According to Kiran Bhatty of the Centre for Policy Research, “ranking tends to be marred with controversy”. She said, “The indicators do not reflect the entire picture. A state may be doing badly, or well, for reasons not reflected in the indicators. As a result a state with a low grade may not be able to address its problem as it is not included in the grading system and thus remain stuck, whereas a state with a high grade my loose incentive to do better. Reducing the complex experience of delivering a social service to a number and rank is thus problematic.”

Rai said the Performance Grading Index has missed out on several important indicators, such as the falling number of girls in schools and non-scholastic aspects of education. He noted, for instance, that the index relies on data reported by schools on the number of out-of-school children who have been enrolled but makes no effort to cross-check reports of action taken against their employers. Schools similarly report dropout rates but this phenomenon is not defined the same way across states, Rai pointed out. “Some states may strike the name of a child [off their rolls] after seven consecutive absences, others may wait two months,” he said. Rai went on to say, “They are relying on the [District Information System for Education] for every type of school – government, government-aided and private – but that is not reliable. Unlike government schools that cannot lie about the number of teachers because salaries are disbursed on the basis of this data, private schools can always exaggerate. This data is verified only for a sample of 5% schools and to judge a state based on it is dangerous.”

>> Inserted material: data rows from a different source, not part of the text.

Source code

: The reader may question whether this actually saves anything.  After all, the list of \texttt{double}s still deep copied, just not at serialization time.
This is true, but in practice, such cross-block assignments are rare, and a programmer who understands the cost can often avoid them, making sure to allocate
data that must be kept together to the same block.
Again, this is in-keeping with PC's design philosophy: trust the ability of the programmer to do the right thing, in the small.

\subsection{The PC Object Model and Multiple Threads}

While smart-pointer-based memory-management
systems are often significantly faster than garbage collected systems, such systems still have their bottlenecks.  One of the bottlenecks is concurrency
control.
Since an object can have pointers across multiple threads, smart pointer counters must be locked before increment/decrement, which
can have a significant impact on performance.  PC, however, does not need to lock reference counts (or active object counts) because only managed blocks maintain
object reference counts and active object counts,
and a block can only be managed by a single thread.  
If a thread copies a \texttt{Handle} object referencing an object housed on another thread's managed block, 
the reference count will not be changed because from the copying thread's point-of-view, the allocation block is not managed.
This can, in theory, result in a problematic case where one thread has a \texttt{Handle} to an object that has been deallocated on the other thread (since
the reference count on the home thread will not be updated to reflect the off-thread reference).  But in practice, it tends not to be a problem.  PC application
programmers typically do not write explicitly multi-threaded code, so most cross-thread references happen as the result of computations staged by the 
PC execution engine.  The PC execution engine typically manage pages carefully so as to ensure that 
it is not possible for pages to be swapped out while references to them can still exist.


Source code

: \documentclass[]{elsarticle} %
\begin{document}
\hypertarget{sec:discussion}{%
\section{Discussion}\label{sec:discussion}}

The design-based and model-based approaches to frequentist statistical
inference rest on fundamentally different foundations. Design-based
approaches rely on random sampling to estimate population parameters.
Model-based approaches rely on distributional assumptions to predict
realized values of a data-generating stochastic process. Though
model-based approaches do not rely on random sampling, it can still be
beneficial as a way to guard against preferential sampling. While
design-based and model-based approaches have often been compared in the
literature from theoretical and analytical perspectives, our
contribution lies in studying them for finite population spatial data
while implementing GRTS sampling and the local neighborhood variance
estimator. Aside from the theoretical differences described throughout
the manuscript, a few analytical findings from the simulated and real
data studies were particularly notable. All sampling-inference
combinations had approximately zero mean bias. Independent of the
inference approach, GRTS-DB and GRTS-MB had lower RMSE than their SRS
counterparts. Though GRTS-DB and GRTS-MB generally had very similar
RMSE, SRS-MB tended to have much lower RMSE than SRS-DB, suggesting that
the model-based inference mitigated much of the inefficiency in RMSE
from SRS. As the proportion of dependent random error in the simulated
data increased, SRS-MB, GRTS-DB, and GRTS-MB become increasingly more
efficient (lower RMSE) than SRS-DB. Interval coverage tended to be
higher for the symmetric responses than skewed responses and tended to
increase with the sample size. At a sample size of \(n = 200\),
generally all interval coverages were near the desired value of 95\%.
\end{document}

‘Against the concept of public education’

But it is the parameter pertaining to funding that has troubled educationists the most. “If a State/UT spends 20% of its total budget on education, that state/UT will get a score of 10,” the index guidelines say. This may push states to increase the share of education in their budgets – which would be a positive step. According to a Centre for Budget and Governance Accountability report covering 10 states, the share of education in state budgets in 2015-2016 ranged from 10.8% in Karnataka to 17.7% in Bihar. For Delhi, the allocation to education was already 20% of its budget, the report added.

However, the index also encourages schools to raise “funds… through PPP, CSR, etc [public-private-partnerships, corporate social responsibility and others] as a percentage of state/UT budget on school education”. States that manage to raise 1% of their education budget from such arrangements get a maximum score of 10.

This parameter has Ramakant Rai as well as Ambarish Rai, convenor of the civil society group Right to Education Forum, wondering if the government is thinking of introducing a body like the Higher Education Finance Agency for schools as well. The agency, a non-banking finance company set up to raise funds from the private sector and give loans to public institutions of higher education for infrastructure expansion, was registered last year. Said Ambarish Rai, “The state can generate additional revenues if it likes but funds generated from the private sector should not be part of the budget – it is against the concept of public education.”

According to Kiran Bhatty, it would be “tricky” to think of private funding as a positive step. She explained, “Since there are as yet no regulatory mechanisms in place for private sector participation, giving a positive score for securing private funding can be tricky. The grading system does not take into account conditionalities, that private funding may come with. These could include changes in the management or administrative structure that violate the norms of public education.”